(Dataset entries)
# # # #

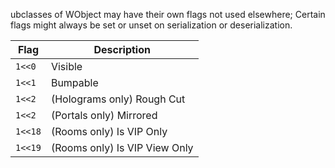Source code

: ubclasses of WObject may have their own flags not used elsewhere; Certain flags might always be set or unset on serialization or deserialization.

| Flag | Description |
| --- | --- |
| `1<<0` | Visible |
| `1<<1` | Bumpable |
| `1<<2` | (Holograms only) Rough Cut |
| `1<<2` | (Portals only) Mirrored |
| `1<<18` | (Rooms only) Is VIP Only |
| `1<<19` | (Rooms only) Is VIP View Only |
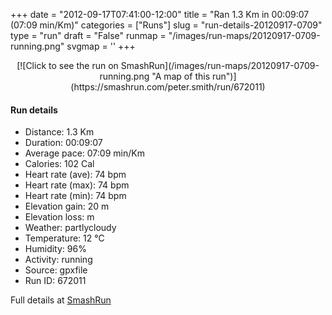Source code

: +++
date = "2012-09-17T07:41:00-12:00"
title = "Ran 1.3 Km in 00:09:07 (07:09 min/Km)"
categories = ["Runs"]
slug = "run-details-20120917-0709"
type = "run"
draft = "False"
runmap = "/images/run-maps/20120917-0709-running.png"
svgmap = '<polyline points="0 77, 4 78, 10 79, 14 79, 17 80, 23 80, 23 80, 24 80, 26 78, 28 76, 32 74, 34 71, 34 71, 34 72, 37 70, 40 68, 42 66, 44 63, 45 61, 46 60, 51 52, 54 51, 57 49, 59 47, 61 45, 64 43, 67 41, 69 39, 71 37, 74 34, 76 32, 78 30, 81 28, 82 26, 87 21, 89 20, 90 21, 92 22, 94 26, 98 29, 100 30">'
+++



<!--more-->

<center>
[![Click to see the run on SmashRun](/images/run-maps/20120917-0709-running.png "A map of this run")](https://smashrun.com/peter.smith/run/672011)
</center>

#### Run details

* Distance: 1.3 Km
* Duration: 00:09:07
* Average pace: 07:09 min/Km
* Calories: 102 Cal
* Heart rate (ave): 74 bpm
* Heart rate (max): 74 bpm
* Heart rate (min): 74 bpm
* Elevation gain: 20 m
* Elevation loss:  m
* Weather: partlycloudy
* Temperature: 12 &deg;C
* Humidity: 96%
* Activity: running
* Source: gpxfile
* Run ID: 672011

Full details at [SmashRun](https://smashrun.com/peter.smith/run/672011)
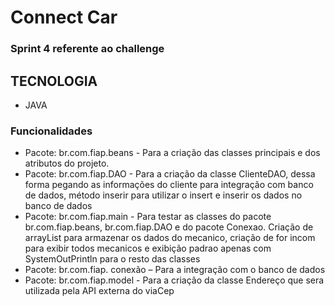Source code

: # Connect Car
### Sprint 4 referente ao challenge 

## TECNOLOGIA
 - JAVA

### Funcionalidades
- Pacote: br.com.fiap.beans - Para a criação das classes principais e dos atributos 
do projeto.
- Pacote: br.com.fiap.DAO - Para a criação da classe ClienteDAO, dessa forma 
pegando as informações do cliente para integração com banco de dados, método
inserir para utilizar o insert e inserir os dados no banco de dados
- Pacote: br.com.fiap.main - Para testar as classes do pacote br.com.fiap.beans, 
br.com.fiap.DAO e do pacote Conexao. Criação de arrayList para armazenar os 
dados do mecanico, criação de for incom para exibir todos mecanicos e exibição 
padrao apenas com SystemOutPrintln para o resto das classes
- Pacote: br.com.fiap. conexão – Para a integração com o banco de dados
- Pacote: br.com.fiap.model - Para a criação da classe Endereço que sera utilizada 
pela API externa do viaCep
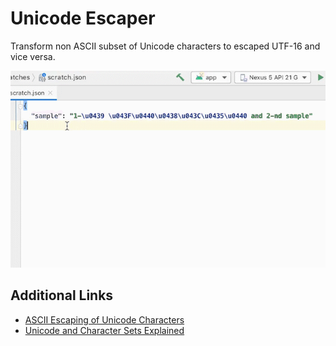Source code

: Unicode Escaper
===============

Transform non ASCII subset of Unicode characters to escaped UTF-16 and vice versa.

![Unicode Escaper](example/example.gif)

Additional Links
----------------
- [ASCII Escaping of Unicode Characters](https://tools.ietf.org/pdf/bcp137.pdf)
- [Unicode and Character Sets Explained](https://www.joelonsoftware.com/2003/10/08/the-absolute-minimum-every-software-developer-absolutely-positively-must-know-about-unicode-and-character-sets-no-excuses/)
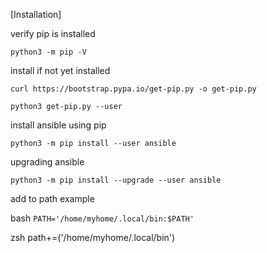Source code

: [Installation]

verify pip is installed

`python3 -m pip -V`

install if not yet installed

`curl https://bootstrap.pypa.io/get-pip.py -o get-pip.py`

`python3 get-pip.py --user`

install ansible using pip

`python3 -m pip install --user ansible`


upgrading ansible

`python3 -m pip install --upgrade --user ansible`

add to path example

bash
`PATH='/home/myhome/.local/bin:$PATH'`

zsh
path+=('/home/myhome/.local/bin')
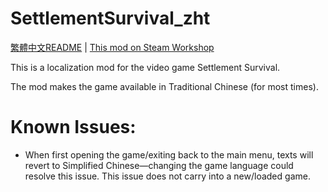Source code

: # SettlementSurvival_zht
[繁體中文README](./README_eng.md) | [This mod on Steam Workshop](https://steamcommunity.com/sharedfiles/filedetails/?id=3140402190)

This is a localization mod for the video game Settlement Survival.

The mod makes the game available in Traditional Chinese (for most times).

# Known Issues:
- When first opening the game/exiting back to the main menu, texts will revert to Simplified Chinese—changing the game language could resolve this issue. This issue does not carry into a new/loaded game.
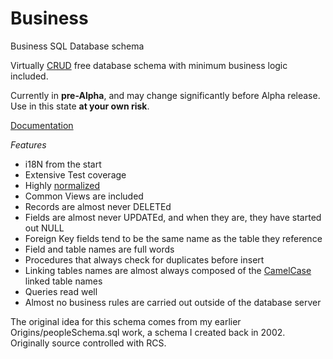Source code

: Business
========
Business SQL Database schema

Virtually [CRUD]( http://en.wikipedia.org/wiki/Create,_read,_update_and_delete) free database schema with minimum business logic included.

Currently in **pre-Alpha**, and may change significantly before Alpha release.  Use in this state **at your own risk**.

[Documentation](https://github.com/jazd/Business/wiki)

*Features*
* i18N from the start
* Extensive Test coverage
* Highly [normalized](http://en.wikipedia.org/wiki/Database_normalization)
* Common Views are included
* Records are almost never DELETEd
* Fields are almost never UPDATEd, and when they are, they have started out NULL
* Foreign Key fields tend to be the same name as the table they reference
* Field and table names are full words
* Procedures that always check for duplicates before insert
* Linking tables names are almost always composed of the [CamelCase](http://en.wikipedia.org/wiki/CamelCase) linked table names
* Queries read well
* Almost no business rules are carried out outside of the database server

The original idea for this schema comes from my earlier Origins/peopleSchema.sql work, a schema I created back in 2002.  Originally source controlled with RCS.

# # # #

WHAT IS EXPECTED » Scan the lines above for the word "Unicode". Return each one that has it.

EXERCISE RESPONSE »
: Unicode Escaper
Transform non ASCII subset of Unicode characters to escaped UTF-16 and vice versa.
![Unicode Escaper](example/example.gif)
- [ASCII Escaping of Unicode Characters](https://tools.ietf.org/pdf/bcp137.pdf)
- [Unicode and Character Sets Explained](https://www.joelonsoftware.com/2003/10/08/the-absolute-minimum-every-software-developer-absolutely-positively-must-know-about-unicode-and-character-sets-no-excuses/)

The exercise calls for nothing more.